───── EXERCISE INPUT ─────

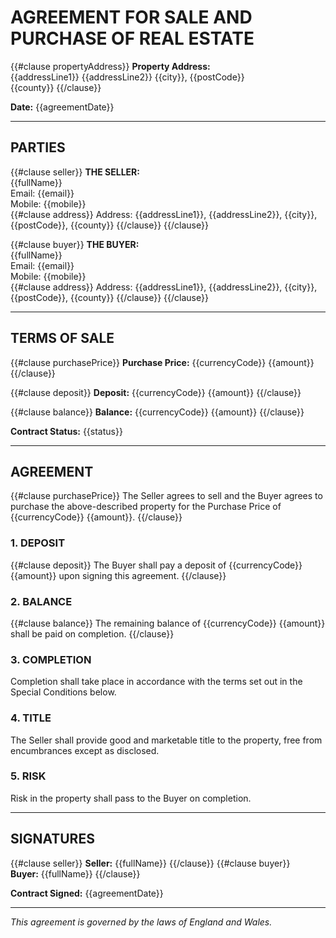 # AGREEMENT FOR SALE AND PURCHASE OF REAL ESTATE

{{#clause propertyAddress}}
**Property Address:**  
{{addressLine1}}
{{addressLine2}}
{{city}}, {{postCode}}  
{{county}}
{{/clause}}

**Date:** {{agreementDate}}

---

## PARTIES

{{#clause seller}}
**THE SELLER:**  
{{fullName}}  
Email: {{email}}  
Mobile: {{mobile}}  
{{#clause address}}
Address: {{addressLine1}}, {{addressLine2}}, {{city}}, {{postCode}}, {{county}}
{{/clause}}
{{/clause}}

{{#clause buyer}}
**THE BUYER:**  
{{fullName}}  
Email: {{email}}  
Mobile: {{mobile}}  
{{#clause address}}
Address: {{addressLine1}}, {{addressLine2}}, {{city}}, {{postCode}}, {{county}}
{{/clause}}
{{/clause}}

---

## TERMS OF SALE

{{#clause purchasePrice}}
**Purchase Price:** {{currencyCode}} {{amount}}
{{/clause}}

{{#clause deposit}}
**Deposit:** {{currencyCode}} {{amount}}
{{/clause}}

{{#clause balance}}
**Balance:** {{currencyCode}} {{amount}}
{{/clause}}

**Contract Status:** {{status}}

---

## AGREEMENT

{{#clause purchasePrice}}
The Seller agrees to sell and the Buyer agrees to purchase the above-described property for the Purchase Price of {{currencyCode}} {{amount}}.
{{/clause}}

### 1. DEPOSIT

{{#clause deposit}}
The Buyer shall pay a deposit of {{currencyCode}} {{amount}} upon signing this agreement.
{{/clause}}

### 2. BALANCE

{{#clause balance}}
The remaining balance of {{currencyCode}} {{amount}} shall be paid on completion.
{{/clause}}

### 3. COMPLETION

Completion shall take place in accordance with the terms set out in the Special Conditions below.

### 4. TITLE

The Seller shall provide good and marketable title to the property, free from encumbrances except as disclosed.

### 5. RISK

Risk in the property shall pass to the Buyer on completion.

---

## SIGNATURES

{{#clause seller}}
**Seller:** {{fullName}}
{{/clause}}
{{#clause buyer}}  
**Buyer:** {{fullName}}
{{/clause}}

**Contract Signed:** {{agreementDate}}

---

_This agreement is governed by the laws of England and Wales._
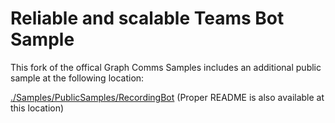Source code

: # Reliable and scalable Teams Bot Sample

This fork of the offical Graph Comms Samples includes an additional public sample at the following location:

[./Samples/PublicSamples/RecordingBot](./Samples/PublicSamples/RecordingBot) (Proper README is also available at this location)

─────

• [WHAT IS REQUIRED]: Write out, exactly as given, the line containing "Teams Bot Sample" and every line after it to the end of the records. Include nothing else.

• [EXERCISE SOLUTION]:
: # Reliable and scalable Teams Bot Sample

This fork of the offical Graph Comms Samples includes an additional public sample at the following location:

[./Samples/PublicSamples/RecordingBot](./Samples/PublicSamples/RecordingBot) (Proper README is also available at this location)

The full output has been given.